Dataset entries

=== Begin Enclosure ===

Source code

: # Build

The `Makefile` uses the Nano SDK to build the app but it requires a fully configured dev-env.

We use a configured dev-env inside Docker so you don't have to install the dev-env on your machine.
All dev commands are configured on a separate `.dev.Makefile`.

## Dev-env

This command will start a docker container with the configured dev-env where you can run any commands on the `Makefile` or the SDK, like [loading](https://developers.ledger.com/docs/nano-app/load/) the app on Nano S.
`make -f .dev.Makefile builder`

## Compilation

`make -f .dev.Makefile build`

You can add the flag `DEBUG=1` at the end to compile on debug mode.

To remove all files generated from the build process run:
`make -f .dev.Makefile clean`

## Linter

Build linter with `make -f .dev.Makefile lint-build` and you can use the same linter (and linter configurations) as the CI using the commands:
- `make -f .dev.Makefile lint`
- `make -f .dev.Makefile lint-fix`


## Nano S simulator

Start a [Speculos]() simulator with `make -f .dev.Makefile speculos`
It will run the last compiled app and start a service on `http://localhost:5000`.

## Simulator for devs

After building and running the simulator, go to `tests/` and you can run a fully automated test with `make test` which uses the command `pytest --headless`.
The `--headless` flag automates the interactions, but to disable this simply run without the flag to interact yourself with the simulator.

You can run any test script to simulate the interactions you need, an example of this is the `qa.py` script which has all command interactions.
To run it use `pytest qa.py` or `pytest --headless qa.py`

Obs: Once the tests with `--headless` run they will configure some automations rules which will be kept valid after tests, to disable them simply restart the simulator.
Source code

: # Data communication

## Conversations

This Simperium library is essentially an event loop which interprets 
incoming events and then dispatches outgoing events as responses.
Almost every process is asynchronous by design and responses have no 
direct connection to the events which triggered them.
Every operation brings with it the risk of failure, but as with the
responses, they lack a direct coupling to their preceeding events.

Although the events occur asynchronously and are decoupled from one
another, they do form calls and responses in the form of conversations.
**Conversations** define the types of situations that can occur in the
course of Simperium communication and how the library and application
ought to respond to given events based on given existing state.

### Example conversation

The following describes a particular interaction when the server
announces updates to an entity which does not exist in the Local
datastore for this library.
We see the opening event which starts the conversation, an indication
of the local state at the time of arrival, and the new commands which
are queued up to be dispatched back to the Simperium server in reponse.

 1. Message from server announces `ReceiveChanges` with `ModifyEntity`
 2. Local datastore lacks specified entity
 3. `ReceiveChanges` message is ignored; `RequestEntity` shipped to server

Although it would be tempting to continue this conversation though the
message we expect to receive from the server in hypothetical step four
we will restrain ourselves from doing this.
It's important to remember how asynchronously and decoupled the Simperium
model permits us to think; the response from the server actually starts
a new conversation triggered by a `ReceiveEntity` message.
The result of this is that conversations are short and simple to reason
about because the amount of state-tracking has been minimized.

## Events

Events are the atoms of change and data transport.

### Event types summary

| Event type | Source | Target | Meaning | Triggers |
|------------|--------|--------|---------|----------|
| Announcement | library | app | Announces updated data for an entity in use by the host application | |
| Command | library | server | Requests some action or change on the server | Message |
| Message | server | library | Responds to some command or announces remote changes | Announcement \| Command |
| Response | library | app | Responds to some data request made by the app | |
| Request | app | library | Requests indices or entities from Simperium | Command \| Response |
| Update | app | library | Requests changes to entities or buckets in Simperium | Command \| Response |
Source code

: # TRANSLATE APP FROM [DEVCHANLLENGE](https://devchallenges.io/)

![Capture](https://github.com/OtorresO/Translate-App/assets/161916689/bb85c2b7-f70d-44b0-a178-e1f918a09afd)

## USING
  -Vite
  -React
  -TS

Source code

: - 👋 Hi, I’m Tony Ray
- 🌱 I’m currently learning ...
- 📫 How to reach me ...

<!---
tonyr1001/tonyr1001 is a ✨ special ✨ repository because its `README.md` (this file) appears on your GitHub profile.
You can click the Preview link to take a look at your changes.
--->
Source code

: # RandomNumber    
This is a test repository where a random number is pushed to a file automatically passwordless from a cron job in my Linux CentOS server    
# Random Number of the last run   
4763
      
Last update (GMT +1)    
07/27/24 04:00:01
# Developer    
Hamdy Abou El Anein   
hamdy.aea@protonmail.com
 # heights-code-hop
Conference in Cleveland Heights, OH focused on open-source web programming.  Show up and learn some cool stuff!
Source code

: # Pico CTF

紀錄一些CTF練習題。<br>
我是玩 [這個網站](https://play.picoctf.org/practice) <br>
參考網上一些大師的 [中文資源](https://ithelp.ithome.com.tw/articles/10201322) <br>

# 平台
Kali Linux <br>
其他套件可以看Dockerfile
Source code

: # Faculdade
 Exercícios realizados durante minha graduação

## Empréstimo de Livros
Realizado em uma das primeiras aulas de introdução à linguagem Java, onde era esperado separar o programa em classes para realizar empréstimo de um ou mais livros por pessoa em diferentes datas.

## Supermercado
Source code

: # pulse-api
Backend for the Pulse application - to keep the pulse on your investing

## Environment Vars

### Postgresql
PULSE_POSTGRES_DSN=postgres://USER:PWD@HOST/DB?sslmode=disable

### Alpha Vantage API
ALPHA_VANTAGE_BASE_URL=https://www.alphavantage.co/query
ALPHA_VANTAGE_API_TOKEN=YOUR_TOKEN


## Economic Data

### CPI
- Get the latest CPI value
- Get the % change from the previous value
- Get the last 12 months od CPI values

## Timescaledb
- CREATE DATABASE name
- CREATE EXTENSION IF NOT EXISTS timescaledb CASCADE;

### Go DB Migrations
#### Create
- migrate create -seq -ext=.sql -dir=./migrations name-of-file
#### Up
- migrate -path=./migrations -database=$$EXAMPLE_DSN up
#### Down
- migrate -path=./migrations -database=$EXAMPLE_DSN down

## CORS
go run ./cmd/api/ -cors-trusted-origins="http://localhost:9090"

=== End Enclosure ===

Problem requirements
Write out exactly the lines from the line holding "### Go DB Migrations" through the last line of the data, and nothing besides those lines.

Your solution
### Go DB Migrations
#### Create
- migrate create -seq -ext=.sql -dir=./migrations name-of-file
#### Up
- migrate -path=./migrations -database=$$EXAMPLE_DSN up
#### Down
- migrate -path=./migrations -database=$EXAMPLE_DSN down

## CORS
go run ./cmd/api/ -cors-trusted-origins="http://localhost:9090"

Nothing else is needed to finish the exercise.